A FULL private session of the Dáil has been summoned for Wednesday to discuss whether to accept British Prime Minister David Lloyd George’s invitation to a peace conference, the Echo reported on Saturday, September 10, 1921.
The belief in some quarters is that Mr de Valera and the Cabinet made up their minds yesterday and opinion is firmly of the view that the invitation for September 20 will be accepted.
de Valera himself is unlikely to attend. A peace conference will be a protracted affair and, under present circumstances, he would do well to remain in Ireland. His hold on the people is remarkable and it may be it will be tested as negotiations progress.
There can be no doubt that the Irish people demand peace negotiations and will be angry if any risks are taken. There are, of course, plenty ‘Neverendians’ who say that attending will be a betrayal. But most Sinn Féiners appear to view Lloyd George’s invitation as proof of the British government’s will towards a peace based on justice.
The Department of Labour at Dáil Eireann has submitted the following terms for a conference to resolve the Cork Harbour workers’ strike: It will sit at 11am in the Boardroom of the Cork Harbour Commissioners.
The men to receive full pay from the Harbour Commissioners for the period they have been on strike. Any award will be retrospective to the date the ITGWU first made its demand. Decision of the conference to be accepted.
Five young men, Joseph Buckley, Cornelius Shine, Corneilius Bradley, Denis Murphy and Michael Meaney, were charged with having broken into the premises of Messrs. Murray & Co., 46, North Main Street, on August 30 and stealing goods to the value of £84.
Norman McBirney, proprietor, testified that he found the door smashed and the locks burst off. The whole shop had been rifled and goods were strewn about the floor.
Sergeant Hollywood stated he subsequently visited a house at 25, Hanover Street, where he found the stolen property and where Buckley and Murphy resided. When Buckley was arrested, he said to the sergeant: “The game is up, I was in there alright.” The next day, Shine was arrested in the attic under a bed. When charged, he said: “I planked the stuff and when I went back for it, it was pinched.” Murphy said he had drink taken. Meaney, that he was “with the boys” and the stuff he took he “planked in the Bishop’s Marsh”. Accused were returned under sureties for trial to the Quarter sessions.

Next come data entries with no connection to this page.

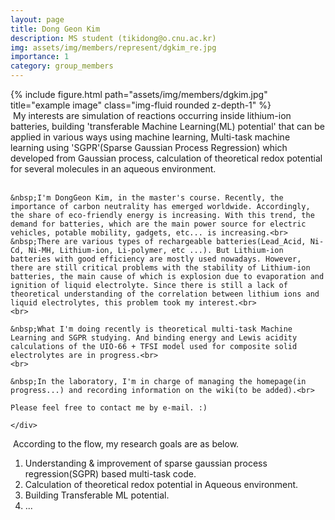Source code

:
 ```yaml
---
layout: page
title: Dong Geon Kim
description: MS student (tikidong@o.cnu.ac.kr)
img: assets/img/members/represent/dgkim_re.jpg
importance: 1
category: group_members
---
```



<div class="row">
    <div class="col-sm-4">
        {% include figure.html path="assets/img/members/dgkim.jpg" title="example image" class="img-fluid rounded z-depth-1" %}
    </div>
    <div class="col-sm-8">
    &nbsp;My interests are simulation of reactions occurring inside lithium-ion batteries, building 'transferable Machine Learning(ML) potential' that can be applied in various ways using machine learning, Multi-task machine learning using 'SGPR'(Sparse Gaussian Process Regression) which developed from Gaussian process, calculation of theoretical redox potential for several molecules in an aqueous environment.<br>
    <br>
    
    &nbsp;I'm DongGeon Kim, in the master's course. Recently, the importance of carbon neutrality has emerged worldwide. Accordingly, the share of eco-friendly energy is increasing. With this trend, the demand for batteries, which are the main power source for electric vehicles, potable mobility, gadgets, etc... is increasing.<br>
    &nbsp;There are various types of rechargeable batteries(Lead_Acid, Ni-Cd, Ni-MH, Lithium-ion, Li-polymer, etc ...). But Lithium-ion batteries with good efficiency are mostly used nowadays. However, there are still critical problems with the stability of Lithium-ion batteries, the main cause of which is explosion due to evaporation and ignition of liquid electrolyte. Since there is still a lack of theoretical understanding of the correlation between lithium ions and liquid electrolytes, this problem took my interest.<br>
    <br>
    
    &nbsp;What I'm doing recently is theoretical multi-task Machine Learning and SGPR studying. And binding energy and Lewis acidity calculations of the UIO-66 + TFSI model used for composite solid electrolytes are in progress.<br>
    <br>
    
    &nbsp;In the laboratory, I'm in charge of managing the homepage(in progress...) and recording information on the wiki(to be added).<br>
  
    Please feel free to contact me by e-mail. :)
       
    </div>
</div>

&nbsp;According to the flow, my research goals are as below.

1. Understanding & improvement of sparse gaussian process regression(SGPR) based multi-task code.
2. Calculation of theoretical redox potential in Aqueous environment.
3. Building Transferable ML potential.
4. ...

The Post Office is away on an economy craze and there’s no stopping it, the Echo claimed in a humorous article.
‘Tis rumoured stamp strips are to be sold by the foot in future. Questions answered over the counter are to be charged at half telephone rates. Postmen’s pants are to be replaced by breeches made out of old mail bags. Lady telegraphists are to have their hair closely bobbed so they can hear faster. Everything must attune to the cry for gain.
Here’s a suggestion: Down in Co. Leitrim in pre-war days, they had a sign for giving warning of police while distillation of the pure drop was in progress. The operators were untrained country boys and their apparatus bottomless bottles.

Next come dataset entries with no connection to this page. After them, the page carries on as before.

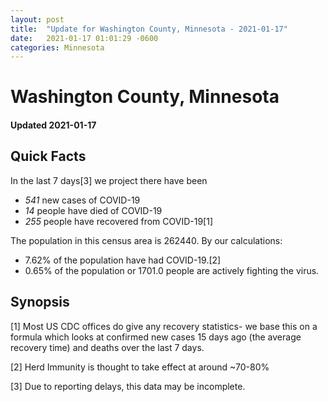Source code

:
 ```yaml
---
layout: post
title:  "Update for Washington County, Minnesota - 2021-01-17"
date:   2021-01-17 01:01:29 -0600
categories: Minnesota
---
```


# Washington County, Minnesota
#### Updated 2021-01-17

## Quick Facts

In the last 7 days[3] we project there have been
- *541* new cases of COVID-19
- *14* people have died of COVID-19
- *255* people have recovered from COVID-19[1]

The population in this census area is 262440. By our calculations:
- 7.62% of the population have had COVID-19.[2]
- 0.65% of the population or 1701.0 people are actively fighting the virus.

## Synopsis




[1] Most US CDC offices do give any recovery statistics- we base this on a formula which looks at confirmed new cases
15 days ago (the average recovery time) and deaths over the last 7 days.

[2] Herd Immunity is thought to take effect at around ~70-80%

[3] Due to reporting delays, this data may be incomplete.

From hill to hill, a signal was sent by means of these crude megaphones. Here is a chance for the Post Office to sell their telegraph poles for firewood and wires as fencing for farmers. So much cheaper, and the telegraphists would supply empty bottles at very moderate prices.

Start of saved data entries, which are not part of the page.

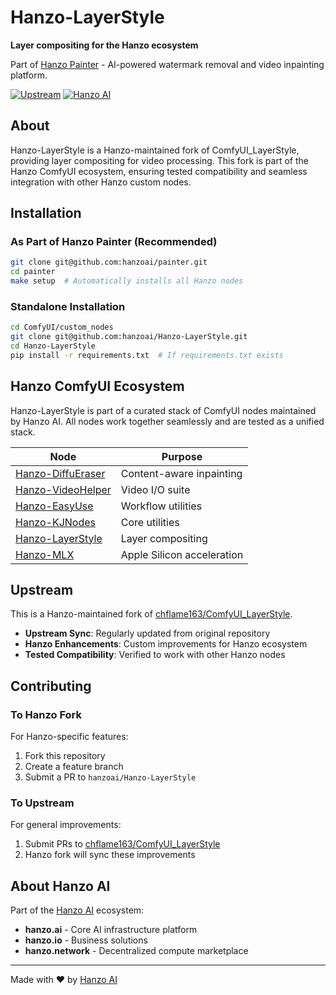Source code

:# Hanzo-LayerStyle

**Layer compositing for the Hanzo ecosystem**

Part of [Hanzo Painter](https://github.com/hanzoai/painter) - AI-powered watermark removal and video inpainting platform.

[![Upstream](https://img.shields.io/badge/upstream-chflame163%2FComfyUI__LayerStyle-blue)](https://github.com/chflame163/ComfyUI_LayerStyle)
[![Hanzo AI](https://img.shields.io/badge/Hanzo-AI-orange)](https://hanzo.ai)

## About

Hanzo-LayerStyle is a Hanzo-maintained fork of ComfyUI_LayerStyle, providing layer compositing for video processing. This fork is part of the Hanzo ComfyUI ecosystem, ensuring tested compatibility and seamless integration with other Hanzo custom nodes.

## Installation

### As Part of Hanzo Painter (Recommended)

```bash
git clone git@github.com:hanzoai/painter.git
cd painter
make setup  # Automatically installs all Hanzo nodes
```

### Standalone Installation

```bash
cd ComfyUI/custom_nodes
git clone git@github.com:hanzoai/Hanzo-LayerStyle.git
cd Hanzo-LayerStyle
pip install -r requirements.txt  # If requirements.txt exists
```

## Hanzo ComfyUI Ecosystem

Hanzo-LayerStyle is part of a curated stack of ComfyUI nodes maintained by Hanzo AI. All nodes work together seamlessly and are tested as a unified stack.

| Node | Purpose |
|------|---------|
| [Hanzo-DiffuEraser](https://github.com/hanzoai/Hanzo-DiffuEraser) | Content-aware inpainting |
| [Hanzo-VideoHelper](https://github.com/hanzoai/Hanzo-VideoHelper) | Video I/O suite |
| [Hanzo-EasyUse](https://github.com/hanzoai/Hanzo-EasyUse) | Workflow utilities |
| [Hanzo-KJNodes](https://github.com/hanzoai/Hanzo-KJNodes) | Core utilities |
| [Hanzo-LayerStyle](https://github.com/hanzoai/Hanzo-LayerStyle) | Layer compositing |
| [Hanzo-MLX](https://github.com/hanzoai/Hanzo-MLX) | Apple Silicon acceleration |

## Upstream

This is a Hanzo-maintained fork of [chflame163/ComfyUI_LayerStyle](https://github.com/chflame163/ComfyUI_LayerStyle).

- **Upstream Sync**: Regularly updated from original repository
- **Hanzo Enhancements**: Custom improvements for Hanzo ecosystem
- **Tested Compatibility**: Verified to work with other Hanzo nodes

## Contributing

### To Hanzo Fork
For Hanzo-specific features:
1. Fork this repository
2. Create a feature branch
3. Submit a PR to `hanzoai/Hanzo-LayerStyle`

### To Upstream
For general improvements:
1. Submit PRs to [chflame163/ComfyUI_LayerStyle](https://github.com/chflame163/ComfyUI_LayerStyle)
2. Hanzo fork will sync these improvements

## About Hanzo AI

Part of the [Hanzo AI](https://hanzo.ai) ecosystem:

- **hanzo.ai** - Core AI infrastructure platform
- **hanzo.io** - Business solutions
- **hanzo.network** - Decentralized compute marketplace

---

Made with ❤️ by [Hanzo AI](https://hanzo.ai)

The Carl Ross Opera Company, the only grad opera company in England today, has experienced difficulty in filling seats in Manchester. Where, then, is opera appreciated? Well, said, Mr Brandreth, company manager, Cork for one.
“I have heard errand boys in Cork whistling intricate arias going along the streets. People have met us there at the station and escorted us to the theatre headed by a band.”